Learning How to Dynamically Route Autonomous Vehicles on Shared Roads
Daniel A. Lazar, Erdem Bıyık, Dorsa Sadigh, Ramtin Pedarsani
TL;DR
The paper tackles congestion in mixed-autonomy traffic by learning how to route autonomous vehicles to indirectly steer human drivers toward more efficient equilibria. It combines a CTM-based road model with autonomy-dependent capacity, Hedge dynamics for human routing, and a PPO-powered autonomous-routing policy, analyzed through both equilibrium theory and extensive simulations. Theoretical results characterize path and network equilibria in parallel-network settings and show a polynomial-time method to compute the best equilibrium under restricted assumptions.

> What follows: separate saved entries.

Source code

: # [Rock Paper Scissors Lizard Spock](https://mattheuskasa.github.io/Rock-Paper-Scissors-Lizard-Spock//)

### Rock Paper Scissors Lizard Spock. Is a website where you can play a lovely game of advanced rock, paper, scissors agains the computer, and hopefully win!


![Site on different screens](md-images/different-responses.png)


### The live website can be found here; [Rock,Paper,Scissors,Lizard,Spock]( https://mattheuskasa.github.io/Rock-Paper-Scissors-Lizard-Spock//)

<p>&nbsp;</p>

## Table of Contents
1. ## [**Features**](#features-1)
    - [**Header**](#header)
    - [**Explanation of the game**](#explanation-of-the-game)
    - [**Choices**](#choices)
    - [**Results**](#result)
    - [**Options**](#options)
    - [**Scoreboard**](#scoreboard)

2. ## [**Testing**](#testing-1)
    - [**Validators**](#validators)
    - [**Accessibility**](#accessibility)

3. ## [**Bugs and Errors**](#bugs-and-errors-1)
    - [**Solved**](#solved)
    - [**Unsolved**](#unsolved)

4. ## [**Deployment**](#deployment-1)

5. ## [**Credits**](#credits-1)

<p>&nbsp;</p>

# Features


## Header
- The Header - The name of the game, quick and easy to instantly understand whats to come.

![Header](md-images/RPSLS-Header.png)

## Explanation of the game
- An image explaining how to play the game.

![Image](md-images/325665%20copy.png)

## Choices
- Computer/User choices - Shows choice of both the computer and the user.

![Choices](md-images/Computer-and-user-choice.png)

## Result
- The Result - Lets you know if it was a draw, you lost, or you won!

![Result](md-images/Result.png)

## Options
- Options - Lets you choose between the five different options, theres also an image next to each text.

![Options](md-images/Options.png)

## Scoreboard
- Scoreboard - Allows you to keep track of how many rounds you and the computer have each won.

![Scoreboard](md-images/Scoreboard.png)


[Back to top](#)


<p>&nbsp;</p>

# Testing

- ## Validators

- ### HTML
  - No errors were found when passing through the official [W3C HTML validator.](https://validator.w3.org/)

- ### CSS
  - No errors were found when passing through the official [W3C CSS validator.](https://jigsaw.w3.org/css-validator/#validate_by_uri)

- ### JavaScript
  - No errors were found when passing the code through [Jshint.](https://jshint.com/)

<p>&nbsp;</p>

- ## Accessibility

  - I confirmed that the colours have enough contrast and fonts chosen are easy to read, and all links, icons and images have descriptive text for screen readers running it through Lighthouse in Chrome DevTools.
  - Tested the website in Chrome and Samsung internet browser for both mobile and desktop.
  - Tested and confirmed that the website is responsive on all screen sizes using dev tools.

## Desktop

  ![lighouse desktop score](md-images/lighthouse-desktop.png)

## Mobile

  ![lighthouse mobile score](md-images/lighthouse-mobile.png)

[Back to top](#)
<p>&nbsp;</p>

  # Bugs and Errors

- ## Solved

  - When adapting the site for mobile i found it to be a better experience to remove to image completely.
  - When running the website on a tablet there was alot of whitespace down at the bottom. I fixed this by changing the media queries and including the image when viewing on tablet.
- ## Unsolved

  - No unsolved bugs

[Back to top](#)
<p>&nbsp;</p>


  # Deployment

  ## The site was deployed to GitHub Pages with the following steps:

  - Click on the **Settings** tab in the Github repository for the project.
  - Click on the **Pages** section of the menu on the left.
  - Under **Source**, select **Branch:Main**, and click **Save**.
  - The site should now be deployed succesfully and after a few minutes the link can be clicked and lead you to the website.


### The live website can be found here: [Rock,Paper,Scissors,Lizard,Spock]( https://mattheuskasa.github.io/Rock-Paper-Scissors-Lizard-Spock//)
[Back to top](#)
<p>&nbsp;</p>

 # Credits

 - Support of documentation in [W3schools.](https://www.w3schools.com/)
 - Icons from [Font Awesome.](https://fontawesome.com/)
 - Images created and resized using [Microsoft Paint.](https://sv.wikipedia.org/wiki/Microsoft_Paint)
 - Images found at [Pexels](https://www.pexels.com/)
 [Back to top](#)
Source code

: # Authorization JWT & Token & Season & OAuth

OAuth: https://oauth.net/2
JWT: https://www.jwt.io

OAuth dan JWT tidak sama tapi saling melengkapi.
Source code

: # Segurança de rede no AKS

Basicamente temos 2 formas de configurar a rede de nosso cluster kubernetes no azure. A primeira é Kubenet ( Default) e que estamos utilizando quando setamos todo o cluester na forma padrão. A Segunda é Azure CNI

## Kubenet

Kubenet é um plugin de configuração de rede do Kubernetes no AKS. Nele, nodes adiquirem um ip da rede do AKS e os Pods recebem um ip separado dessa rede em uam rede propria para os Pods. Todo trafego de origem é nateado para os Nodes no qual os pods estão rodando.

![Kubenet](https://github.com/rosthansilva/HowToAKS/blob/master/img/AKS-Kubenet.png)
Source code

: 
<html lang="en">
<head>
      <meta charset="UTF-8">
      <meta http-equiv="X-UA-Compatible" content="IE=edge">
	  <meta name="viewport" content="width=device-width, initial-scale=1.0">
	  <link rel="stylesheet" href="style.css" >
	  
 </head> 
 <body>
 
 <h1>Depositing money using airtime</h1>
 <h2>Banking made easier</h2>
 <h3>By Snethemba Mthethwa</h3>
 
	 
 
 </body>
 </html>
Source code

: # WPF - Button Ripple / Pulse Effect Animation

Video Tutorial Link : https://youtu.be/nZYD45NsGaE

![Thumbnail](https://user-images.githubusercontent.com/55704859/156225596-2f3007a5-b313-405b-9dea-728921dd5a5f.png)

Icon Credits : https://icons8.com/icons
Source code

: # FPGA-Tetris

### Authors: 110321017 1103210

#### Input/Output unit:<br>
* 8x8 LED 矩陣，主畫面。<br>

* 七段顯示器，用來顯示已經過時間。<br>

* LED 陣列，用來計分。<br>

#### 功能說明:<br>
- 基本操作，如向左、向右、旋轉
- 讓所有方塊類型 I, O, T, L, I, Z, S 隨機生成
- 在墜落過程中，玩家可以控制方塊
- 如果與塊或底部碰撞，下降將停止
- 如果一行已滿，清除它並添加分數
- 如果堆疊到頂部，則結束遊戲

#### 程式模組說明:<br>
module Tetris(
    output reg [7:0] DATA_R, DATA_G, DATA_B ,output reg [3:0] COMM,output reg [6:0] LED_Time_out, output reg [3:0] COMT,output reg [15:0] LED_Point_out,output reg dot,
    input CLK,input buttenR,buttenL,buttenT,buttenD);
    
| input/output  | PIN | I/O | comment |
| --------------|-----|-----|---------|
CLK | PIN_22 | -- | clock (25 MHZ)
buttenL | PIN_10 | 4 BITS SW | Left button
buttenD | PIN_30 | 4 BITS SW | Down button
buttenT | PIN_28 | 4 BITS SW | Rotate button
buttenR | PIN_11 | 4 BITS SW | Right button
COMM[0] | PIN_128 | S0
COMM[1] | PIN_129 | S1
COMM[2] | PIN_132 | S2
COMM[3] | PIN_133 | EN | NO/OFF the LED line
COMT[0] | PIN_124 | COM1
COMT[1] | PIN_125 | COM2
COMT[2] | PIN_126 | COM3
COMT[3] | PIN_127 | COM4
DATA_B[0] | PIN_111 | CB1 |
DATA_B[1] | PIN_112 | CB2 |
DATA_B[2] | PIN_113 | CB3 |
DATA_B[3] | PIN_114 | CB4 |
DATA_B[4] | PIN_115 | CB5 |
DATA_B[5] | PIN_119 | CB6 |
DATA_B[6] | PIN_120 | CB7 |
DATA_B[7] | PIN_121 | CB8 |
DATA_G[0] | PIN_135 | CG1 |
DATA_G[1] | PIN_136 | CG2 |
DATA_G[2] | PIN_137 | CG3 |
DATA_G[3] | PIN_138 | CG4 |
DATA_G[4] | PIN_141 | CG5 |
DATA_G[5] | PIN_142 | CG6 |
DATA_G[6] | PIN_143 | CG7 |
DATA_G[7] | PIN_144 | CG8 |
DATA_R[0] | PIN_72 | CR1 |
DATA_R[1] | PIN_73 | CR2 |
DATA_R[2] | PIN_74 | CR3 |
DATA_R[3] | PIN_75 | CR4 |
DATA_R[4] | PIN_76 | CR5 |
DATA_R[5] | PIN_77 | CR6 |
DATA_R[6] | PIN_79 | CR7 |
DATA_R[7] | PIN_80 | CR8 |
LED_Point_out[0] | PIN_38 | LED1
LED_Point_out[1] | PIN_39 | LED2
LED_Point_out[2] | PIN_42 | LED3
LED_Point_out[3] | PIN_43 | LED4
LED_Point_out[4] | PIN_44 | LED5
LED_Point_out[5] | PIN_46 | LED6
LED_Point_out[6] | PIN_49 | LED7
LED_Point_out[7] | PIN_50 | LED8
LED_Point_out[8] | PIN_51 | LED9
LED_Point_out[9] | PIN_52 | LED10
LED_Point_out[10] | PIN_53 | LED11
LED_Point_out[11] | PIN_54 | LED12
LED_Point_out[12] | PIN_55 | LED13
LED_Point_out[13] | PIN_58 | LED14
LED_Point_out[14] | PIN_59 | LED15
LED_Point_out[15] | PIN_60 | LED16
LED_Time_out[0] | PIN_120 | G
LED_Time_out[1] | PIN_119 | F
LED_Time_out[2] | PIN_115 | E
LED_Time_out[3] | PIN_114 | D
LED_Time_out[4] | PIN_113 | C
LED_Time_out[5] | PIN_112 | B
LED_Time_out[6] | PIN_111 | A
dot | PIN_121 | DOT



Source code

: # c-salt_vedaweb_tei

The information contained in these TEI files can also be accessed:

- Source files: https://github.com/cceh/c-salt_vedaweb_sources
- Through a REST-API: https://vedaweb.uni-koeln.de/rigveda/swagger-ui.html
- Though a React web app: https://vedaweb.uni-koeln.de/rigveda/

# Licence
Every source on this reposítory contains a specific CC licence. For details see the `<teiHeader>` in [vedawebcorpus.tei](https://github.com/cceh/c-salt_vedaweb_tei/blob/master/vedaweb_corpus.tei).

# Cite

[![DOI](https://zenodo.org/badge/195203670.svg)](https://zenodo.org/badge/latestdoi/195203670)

Empirically, the RL policy stabilizes queues, approaches the best equilibria under disturbances, and outperforms MPC and greedy baselines across network scales, suggesting practical potential for congestion mitigation via dynamic autonomous routing.
Abstract
Road congestion induces significant costs across the world, and road network disturbances, such as traffic accidents, can cause highly congested traffic patterns. If a planner had control over the routing of all vehicles in the network, they could easily reverse this effect. In a more realistic scenario, we consider a planner that controls autonomous cars, which are a fraction of all present cars. We study a dynamic routing game, in which the route choices of autonomous cars can be controlled and the human drivers react selfishly and dynamically. As the problem is prohibitively large, we use deep reinforcement learning to learn a policy for controlling the autonomous vehicles. This policy indirectly influences human drivers to route themselves in such a way that minimizes congestion on the network. To gauge the effectiveness of our learned policies, we establish theoretical results characterizing equilibria and empirically compare the learned policy results with best possible equilibria. We prove properties of equilibria on parallel roads and provide a polynomial-time optimization for computing the most efficient equilibrium. Moreover, we show that in the absence of these policies, high demand and network perturbations would result in large congestion, whereas using the policy greatly decreases the travel times by minimizing the congestion. To the best of our knowledge, this is the first work that employs deep reinforcement learning to reduce congestion by indirectly influencing humans' routing decisions in mixed-autonomy traffic.